Wie die Statue einer Hübschlerin aus Straßburg, der "Münsterschwalbe", erkennen lässt, warben die Frauen mit entblößter Brust um Freier. Es klingt doppeldeutig, was der Minnesänger Oswald von Wolkenstein über seine Besuche in den Konstanzer Freudenhäusern schrieb: "Denk ich an den Bodensee tut mir gleich der Beutel weh." Der Stadtrat legte die Preise für Bordellbesuche fest.

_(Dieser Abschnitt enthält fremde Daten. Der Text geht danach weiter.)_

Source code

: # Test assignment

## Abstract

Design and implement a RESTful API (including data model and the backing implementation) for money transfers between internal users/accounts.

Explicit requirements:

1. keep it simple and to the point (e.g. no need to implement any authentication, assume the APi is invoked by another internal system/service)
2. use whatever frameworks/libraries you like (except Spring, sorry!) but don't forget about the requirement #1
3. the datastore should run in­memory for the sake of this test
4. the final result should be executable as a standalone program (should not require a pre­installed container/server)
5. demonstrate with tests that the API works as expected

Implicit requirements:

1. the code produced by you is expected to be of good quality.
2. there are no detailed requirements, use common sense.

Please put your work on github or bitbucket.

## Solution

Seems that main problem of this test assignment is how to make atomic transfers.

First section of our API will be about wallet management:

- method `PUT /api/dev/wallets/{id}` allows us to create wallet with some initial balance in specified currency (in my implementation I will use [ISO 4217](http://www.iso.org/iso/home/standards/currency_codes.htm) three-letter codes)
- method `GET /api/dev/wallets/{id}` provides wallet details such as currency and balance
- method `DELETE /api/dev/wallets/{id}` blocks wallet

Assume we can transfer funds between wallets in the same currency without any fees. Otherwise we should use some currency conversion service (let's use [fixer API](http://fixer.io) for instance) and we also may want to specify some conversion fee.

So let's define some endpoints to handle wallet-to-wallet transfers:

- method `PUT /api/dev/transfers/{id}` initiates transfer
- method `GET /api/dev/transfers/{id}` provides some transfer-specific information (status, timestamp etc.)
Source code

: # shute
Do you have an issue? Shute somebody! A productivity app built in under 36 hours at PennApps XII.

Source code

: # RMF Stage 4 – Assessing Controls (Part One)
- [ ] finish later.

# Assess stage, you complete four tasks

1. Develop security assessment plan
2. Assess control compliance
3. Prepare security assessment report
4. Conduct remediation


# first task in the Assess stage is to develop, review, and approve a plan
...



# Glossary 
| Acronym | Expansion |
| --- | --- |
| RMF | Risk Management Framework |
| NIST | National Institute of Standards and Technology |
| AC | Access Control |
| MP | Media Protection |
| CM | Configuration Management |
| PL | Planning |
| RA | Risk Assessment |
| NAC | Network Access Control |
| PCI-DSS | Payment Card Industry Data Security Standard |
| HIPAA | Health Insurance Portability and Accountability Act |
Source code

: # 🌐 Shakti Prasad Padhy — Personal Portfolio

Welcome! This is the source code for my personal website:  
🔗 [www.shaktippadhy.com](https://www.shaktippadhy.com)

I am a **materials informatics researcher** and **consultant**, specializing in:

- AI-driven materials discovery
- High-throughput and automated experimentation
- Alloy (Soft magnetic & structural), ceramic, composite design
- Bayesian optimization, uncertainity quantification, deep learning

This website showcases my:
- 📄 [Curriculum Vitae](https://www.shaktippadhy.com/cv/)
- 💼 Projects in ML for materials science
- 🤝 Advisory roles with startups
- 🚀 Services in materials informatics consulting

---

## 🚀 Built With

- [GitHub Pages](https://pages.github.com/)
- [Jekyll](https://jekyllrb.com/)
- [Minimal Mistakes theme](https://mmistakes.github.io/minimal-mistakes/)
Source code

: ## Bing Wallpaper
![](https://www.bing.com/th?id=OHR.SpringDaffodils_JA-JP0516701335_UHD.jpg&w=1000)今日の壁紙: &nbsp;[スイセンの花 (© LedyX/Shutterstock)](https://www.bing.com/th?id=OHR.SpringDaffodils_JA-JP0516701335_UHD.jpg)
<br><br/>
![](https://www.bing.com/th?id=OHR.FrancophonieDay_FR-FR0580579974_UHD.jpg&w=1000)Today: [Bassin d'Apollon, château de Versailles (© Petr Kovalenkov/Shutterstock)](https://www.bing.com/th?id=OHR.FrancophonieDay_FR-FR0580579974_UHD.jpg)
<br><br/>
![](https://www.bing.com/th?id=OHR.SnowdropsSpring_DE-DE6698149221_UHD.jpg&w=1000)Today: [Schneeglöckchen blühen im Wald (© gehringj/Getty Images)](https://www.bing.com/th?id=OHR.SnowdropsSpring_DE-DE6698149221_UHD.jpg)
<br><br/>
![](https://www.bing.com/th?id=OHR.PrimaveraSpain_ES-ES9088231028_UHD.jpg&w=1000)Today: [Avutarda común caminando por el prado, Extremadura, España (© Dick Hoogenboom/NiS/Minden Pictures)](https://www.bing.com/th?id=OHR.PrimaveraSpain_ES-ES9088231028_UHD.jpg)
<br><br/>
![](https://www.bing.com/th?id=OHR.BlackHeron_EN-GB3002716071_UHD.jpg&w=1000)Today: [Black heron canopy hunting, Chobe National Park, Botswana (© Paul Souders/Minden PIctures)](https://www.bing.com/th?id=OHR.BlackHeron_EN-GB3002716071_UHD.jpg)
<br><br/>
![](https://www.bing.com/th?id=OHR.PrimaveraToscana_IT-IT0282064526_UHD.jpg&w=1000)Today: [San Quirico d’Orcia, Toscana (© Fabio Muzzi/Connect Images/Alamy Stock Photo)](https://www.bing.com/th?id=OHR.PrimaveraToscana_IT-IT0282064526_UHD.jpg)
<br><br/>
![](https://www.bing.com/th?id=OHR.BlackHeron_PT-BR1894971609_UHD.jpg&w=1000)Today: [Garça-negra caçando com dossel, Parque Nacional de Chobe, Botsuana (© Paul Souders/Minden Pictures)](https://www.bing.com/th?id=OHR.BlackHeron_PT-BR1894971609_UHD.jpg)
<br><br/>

Es war nicht erst hundert Jahre später Martin Luther, der gegen diese Zustände vorging. Aus Böhmen verbreitete sich die Lehre des radikalen Theologen Jan Hus, der die Armut predigte und das Weib für ein Geschöpf des Teufels hielt. Ein solcher Fundamentalist rüttelte an den Thronen der Fürsten und Kirchenfürsten. Dass er nach Konstanz kam, um seine Lehre vor dem Konzil zu verteidigen, bezahlte er mit dem Tod auf dem Scheiterhaufen.

Anfang vom Ende des Mittelalters

Ulrich von Richental hat die Verbrennung wie überhaupt das gesamte Konzil in seiner üppig illustrierten Handschriften-Chronik festgehalten. Die Asche Hus' wurde in den Rhein gestreut, auf dass keine Reliquie übrig bleibe. Ein Stück seines Mantels hat sich offenbar dennoch erhalten. In Konstanz ist das Stück zu sehen, das 1853 in einem Colmarer Museum auftauchte.

In den Jahren nach dem Konzil erstarkte das Papsttum wieder und drängte den Konziliarismus beständig zurück. Konziliarismus ist das, was progressive Theologen meinen, wenn sie von einer Demokratisierung der Kirche sprechen: Mitsprache. So betrachtet war Konstanz anno 1414 ein erster Wendepunkt.

Wann hörte das Mittelalter auf, wann begann die Neuzeit? Der Einfachheit halber setzen die Historiker die Schwelle um das Jahr 1500 an, zwischen der Entdeckung Amerikas und der Reformation 1517. Epochemachende Umwälzungen sind aber Prozesse, die sich über eine Sattelzeit erstrecken, und der Konstanzer Ausstellung gelingt der Nachweis, dass diese Sattelzeit im frühen 15. Jahrhundert begann. Das Konzil von Konstanz war der Anfang vom Ende des Mittelalters.

Das Konstanzer Konzil. Weltereignis des Mittelalters 1414-1418. Konstanz, Konzilgebäude. Bis 21. September. Katalog 382 Seiten, 29,90 Euro. Aufsatzband 247 Seiten, 39,95 Euro.